• **AIM OF THE TASK**: Without including any image, repeat every record exactly.

#### SUPPLIED RECORDS

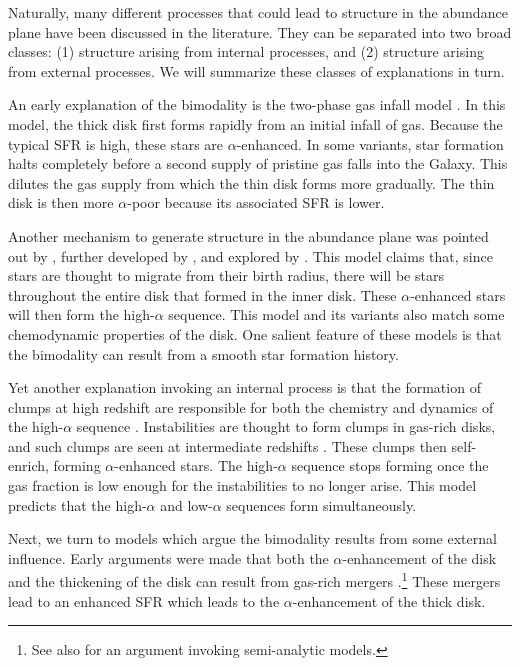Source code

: Naturally, many different processes that could lead to structure in the abundance plane have been discussed in the literature. They can be separated into two broad classes: (1) structure arising from internal processes, and (2) structure arising from external processes. We will summarize these classes of explanations in turn.

An early explanation of the bimodality is the two-phase gas infall model \citep{1997ApJ...477..765C,2009IAUS..254..191C,2017MNRAS.472.3637G,2019A&A...623A..60S}. In this model, the thick disk first forms rapidly from an initial infall of gas. Because the typical SFR is high, these stars are $\alpha$-enhanced. In some variants, star formation halts completely before a second supply of pristine gas falls into the Galaxy. This dilutes the gas supply from which the thin disk forms more gradually. The thin disk is then more $\alpha$-poor because its associated SFR is lower.

Another mechanism to generate structure in the abundance plane was pointed out by \citet{2009MNRAS.396..203S}, further developed by \citet{2021MNRAS.507.5882S,2023MNRAS.523.3791C}, and explored by \citet{2011ApJ...737....8L,2021MNRAS.508.4484J}. This model claims that, since stars are thought to migrate from their birth radius, there will be stars throughout the entire disk that formed in the inner disk. These $\alpha$-enhanced stars will then form the high-$\alpha$ sequence. This model and its variants also match some chemodynamic properties of the disk. One salient feature of these models is that the bimodality can result from a smooth star formation history.

Yet another explanation invoking an internal process is that the formation of clumps at high redshift are responsible for both the chemistry and dynamics of the high-$\alpha$ sequence \citep{2019MNRAS.484.3476C,2020MNRAS.492.4716B,2021MNRAS.502..260B,2023ApJ...953..128G}. Instabilities are thought to form clumps in gas-rich disks, and such clumps are seen at intermediate redshifts \citep[$z\sim2$;][]{2005ApJ...627..632E,2007ApJ...658..763E}. These clumps then self-enrich, forming $\alpha$-enhanced stars. The high-$\alpha$ sequence stops forming once the gas fraction is low enough for the instabilities to no longer arise. This model predicts that the high-$\alpha$ and low-$\alpha$ sequences form simultaneously.

Next, we turn to models which argue the bimodality results from some external influence. Early arguments were made that both the $\alpha$-enhancement of the disk and the thickening of the disk can result from gas-rich mergers \citep{2004ApJ...612..894B,2005ApJ...630..298B,2007ApJ...658...60B,2010MNRAS.402.1489R}.\footnote{See also \citet{2009MNRAS.400.1347C} for an argument invoking semi-analytic models.} These mergers lead to an enhanced SFR which leads to the $\alpha$-enhancement of the thick disk.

########

• **RESULT FOR THIS EXERCISE**:
Source code

: Naturally, many different processes that could lead to structure in the abundance plane have been discussed in the literature. They can be separated into two broad classes: (1) structure arising from internal processes, and (2) structure arising from external processes. We will summarize these classes of explanations in turn.

An early explanation of the bimodality is the two-phase gas infall model \citep{1997ApJ...477..765C,2009IAUS..254..191C,2017MNRAS.472.3637G,2019A&A...623A..60S}. In this model, the thick disk first forms rapidly from an initial infall of gas. Because the typical SFR is high, these stars are $\alpha$-enhanced. In some variants, star formation halts completely before a second supply of pristine gas falls into the Galaxy. This dilutes the gas supply from which the thin disk forms more gradually. The thin disk is then more $\alpha$-poor because its associated SFR is lower.

Another mechanism to generate structure in the abundance plane was pointed out by \citet{2009MNRAS.396..203S}, further developed by \citet{2021MNRAS.507.5882S,2023MNRAS.523.3791C}, and explored by \citet{2011ApJ...737....8L,2021MNRAS.508.4484J}. This model claims that, since stars are thought to migrate from their birth radius, there will be stars throughout the entire disk that formed in the inner disk. These $\alpha$-enhanced stars will then form the high-$\alpha$ sequence. This model and its variants also match some chemodynamic properties of the disk. One salient feature of these models is that the bimodality can result from a smooth star formation history.

Yet another explanation invoking an internal process is that the formation of clumps at high redshift are responsible for both the chemistry and dynamics of the high-$\alpha$ sequence \citep{2019MNRAS.484.3476C,2020MNRAS.492.4716B,2021MNRAS.502..260B,2023ApJ...953..128G}. Instabilities are thought to form clumps in gas-rich disks, and such clumps are seen at intermediate redshifts \citep[$z\sim2$;][]{2005ApJ...627..632E,2007ApJ...658..763E}. These clumps then self-enrich, forming $\alpha$-enhanced stars. The high-$\alpha$ sequence stops forming once the gas fraction is low enough for the instabilities to no longer arise. This model predicts that the high-$\alpha$ and low-$\alpha$ sequences form simultaneously.

Next, we turn to models which argue the bimodality results from some external influence. Early arguments were made that both the $\alpha$-enhancement of the disk and the thickening of the disk can result from gas-rich mergers \citep{2004ApJ...612..894B,2005ApJ...630..298B,2007ApJ...658...60B,2010MNRAS.402.1489R}.\footnote{See also \citet{2009MNRAS.400.1347C} for an argument invoking semi-analytic models.} These mergers lead to an enhanced SFR which leads to the $\alpha$-enhancement of the thick disk.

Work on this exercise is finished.